» TASK STATEMENT:
Search the entries below for the word "localhost" and copy every line where it appears.
SUPPLIED RECORDS section start
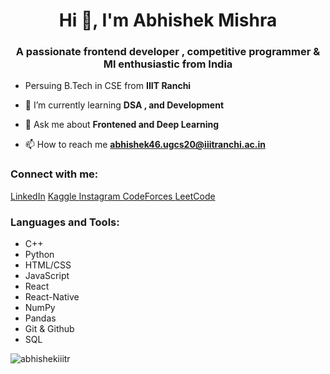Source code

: <h1 align="center">Hi 👋, I'm Abhishek Mishra</h1>
<h3 align="center">A passionate frontend developer , competitive programmer & Ml enthusiastic from India</h3>

-  Persuing B.Tech in CSE from **IIIT Ranchi**
- 🌱 I’m currently learning **DSA , and Development**

- 💬 Ask me about **Frontened and Deep Learning**

- 📫 How to reach me **abhishek46.ugcs20@iiitranchi.ac.in**

<h3 align="left">Connect with me:</h3>
<p align="left">
<a href="https://linkedin.com/in/abhishek-mishra-9129a7202" target="blank">LinkedIn</a>
<a href="https://kaggle.com/mishrabhi" target="blank"> Kaggle </a>
<a href="https://instagram.com/abhi.__mishra" target="blank"> Instagram </a>
<a href="https://codeforces.com/profile/abhishekiiitr" target="blank"> CodeForces </a>
<a href="https://www.leetcode.com/abhishekmishra7388" target="blank"> LeetCode </a>
</p>

<h3 align="left">Languages and Tools:</h3>
<p align="left"> 
  <ul>
    <li> C++ </li> <li> Python </li> <li> HTML/CSS </li> <li> JavaScript </li> <li> React </li> <li> React-Native </li> <li> NumPy </li> <li> Pandas </li> <li> Git & Github </li> <li> SQL </li>
  </ul>
</p>





<p><img align="center" src="https://github-readme-streak-stats.herokuapp.com/?user=abhishekiiitr&" alt="abhishekiiitr" /></p>
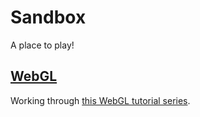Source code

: # Sandbox

A place to play!

## [WebGL](./webgl)

Working through [this WebGL tutorial series](https://www.youtube.com/playlist?list=PLjcVFFANLS5zH_PeKC6I8p0Pt1hzph_rt).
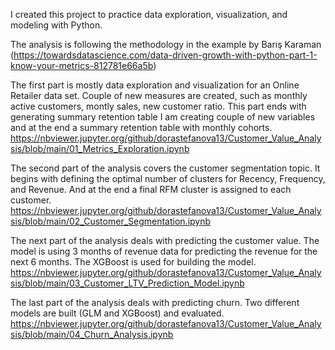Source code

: I created this project to practice data exploration, visualization, and modeling with Python.

The analysis is following the methodology in the example by Barış Karaman (https://towardsdatascience.com/data-driven-growth-with-python-part-1-know-your-metrics-812781e66a5b)

The first part is mostly data exploration and visualization for an Online Retailer data set. Couple of new measures are created, such as monthly active customers, montly sales, new customer ratio. This part ends with generating summary retention table I am creating couple of new variables and at the end a summary retention table with monthly cohorts. 
https://nbviewer.jupyter.org/github/dorastefanova13/Customer_Value_Analysis/blob/main/01_Metrics_Exploration.ipynb

The second part of the analysis covers the customer segmentation topic. It begins with defining the optimal number of clusters for Recency, Frequency, and Revenue. And at the end a final RFM cluster is assigned to each customer.
https://nbviewer.jupyter.org/github/dorastefanova13/Customer_Value_Analysis/blob/main/02_Customer_Segmentation.ipynb

The next part of the analysis deals with predicting the customer value. The model is using 3 months of revenue data for predicting the revenue for the next 6 months. The XGBoost is used for building the model.
https://nbviewer.jupyter.org/github/dorastefanova13/Customer_Value_Analysis/blob/main/03_Customer_LTV_Prediction_Model.ipynb

The last part of the analysis deals with predicting churn. Two different models are built (GLM and XGBoost) and evaluated.
https://nbviewer.jupyter.org/github/dorastefanova13/Customer_Value_Analysis/blob/main/04_Churn_Analysis.ipynb


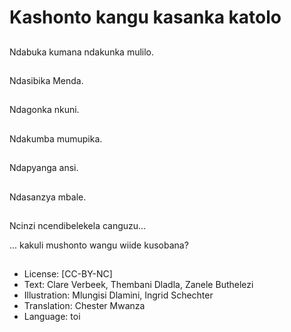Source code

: # Kashonto kangu kasanka katolo

##
Ndabuka kumana ndakunka mulilo.

##
Ndasibika Menda.

##
Ndagonka nkuni.

##
Ndakumba mumupika.

##
Ndapyanga ansi.

##
Ndasanzya mbale.

##
Ncinzi ncendibelekela canguzu... 

... kakuli mushonto wangu wiide kusobana?

##
* License: [CC-BY-NC]
* Text: Clare Verbeek, Thembani Dladla, Zanele Buthelezi
* Illustration: Mlungisi Dlamini, Ingrid Schechter
* Translation: Chester Mwanza
* Language: toi

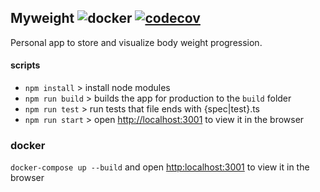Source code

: ## Myweight ![docker](https://github.com/lfmachadodasilva/myweight-ui/workflows/docker/badge.svg) [![codecov](https://codecov.io/gh/lfmachadodasilva/myweight-api/branch/master/graph/badge.svg)](https://codecov.io/gh/lfmachadodasilva/myweight-api)

Personal app to store and visualize body weight progression.

#### scripts

- `npm install` > install node modules
- `npm run build` > builds the app for production to the `build` folder
- `npm run test` > run tests that file ends with {spec|test}.ts
- `npm run start` > open [http://localhost:3001](http://localhost:3001) to view it in the browser

### docker

`docker-compose up --build` and open [http:localhost:3001](http:localhost:3001) to view it in the browser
SUPPLIED RECORDS section end
» EXERCISE ANSWER:
- `npm run start` > open [http://localhost:3001](http://localhost:3001) to view it in the browser
`docker-compose up --build` and open [http:localhost:3001](http:localhost:3001) to view it in the browser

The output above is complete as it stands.